In some cases, although the mitochondria in a mature oocyte (metaphase II) show a morphologically homogeneous structure, they may exhibit different effects depending on the level of mitochondrial polarity. Mitochondrial polarity refers to the electrical charge on the inner membrane, which is directly related to ATP energy production. A mitochondrion with a high membrane potential has a high rate of ATP production and plays an essential role in regulating CA++ hemostasis(4). Mitochondria undergo changes during fertilization, embryo development, and preimplantation. During metaphase I and II in the oocyte, mitochondria are homogeneously distributed throughout the cytoplasm, and an abnormal distribution of this homogeneous distribution through a network of microtubules could be detrimental to the fertilization of the oocyte and the developmental properties of the embryo. Therefore, structural changes in mitochondria affect the quality, potential, and development of the oocyte.

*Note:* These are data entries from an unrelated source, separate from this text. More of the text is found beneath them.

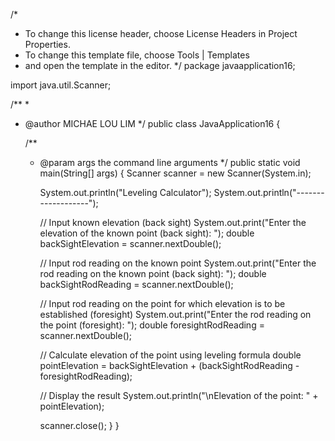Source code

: /*
 * To change this license header, choose License Headers in Project Properties.
 * To change this template file, choose Tools | Templates
 * and open the template in the editor.
 */
package javaapplication16;

import java.util.Scanner;

/**
 *
 * @author MICHAE LOU LIM
 */
public class JavaApplication16 {

    /**
     * @param args the command line arguments
     */
    public static void main(String[] args) {
        Scanner scanner = new Scanner(System.in);

        System.out.println("Leveling Calculator");
        System.out.println("-------------------");

        // Input known elevation (back sight)
        System.out.print("Enter the elevation of the known point (back sight): ");
        double backSightElevation = scanner.nextDouble();

        // Input rod reading on the known point
        System.out.print("Enter the rod reading on the known point (back sight): ");
        double backSightRodReading = scanner.nextDouble();

        // Input rod reading on the point for which elevation is to be established (foresight)
        System.out.print("Enter the rod reading on the point (foresight): ");
        double foresightRodReading = scanner.nextDouble();

        // Calculate elevation of the point using leveling formula
        double pointElevation = backSightElevation + (backSightRodReading - foresightRodReading);

        // Display the result
        System.out.println("\nElevation of the point: " + pointElevation);

        scanner.close();
    }
}
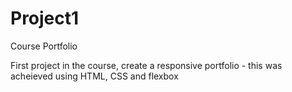# Project1
Course Portfolio

First project in the course, create a responsive portfolio - this was acheieved using HTML, CSS and flexbox 
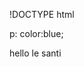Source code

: !DOCTYPE html
<head>
  <title>\
  kkkkkkk  
  </title>
  p: color:blue;
  
</head>
<body>
  <p>hello le santi</p>
  
</body>

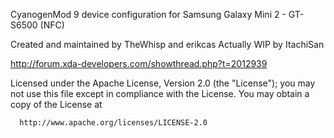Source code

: CyanogenMod 9 device configuration for Samsung Galaxy Mini 2 - GT-S6500 (NFC)

Created and maintained by TheWhisp and erikcas
Actually WIP by ItachiSan

http://forum.xda-developers.com/showthread.php?t=2012939

Licensed under the Apache License, Version 2.0 (the "License");
 you may not use this file except in compliance with the License.
 You may obtain a copy of the License at

      http://www.apache.org/licenses/LICENSE-2.0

The correct mitochondrial functioning required for suitable oocyte development and embryonic development after the fertilization. Most probably intra cellular energy transferring may interrupt and it directly affect mitochondrial disfunction. Mitochondrial disfunction will bring limitation for ATP energy transport and it may give interruption to morph kinetic development of embryo right after cleavage stage. Mitochondrial dysfunction can be led by lack of energy or morphological abnormalities on the mitochondria. Both ways may create limitation for embryonic development and oocyte ageing in advance maternal age.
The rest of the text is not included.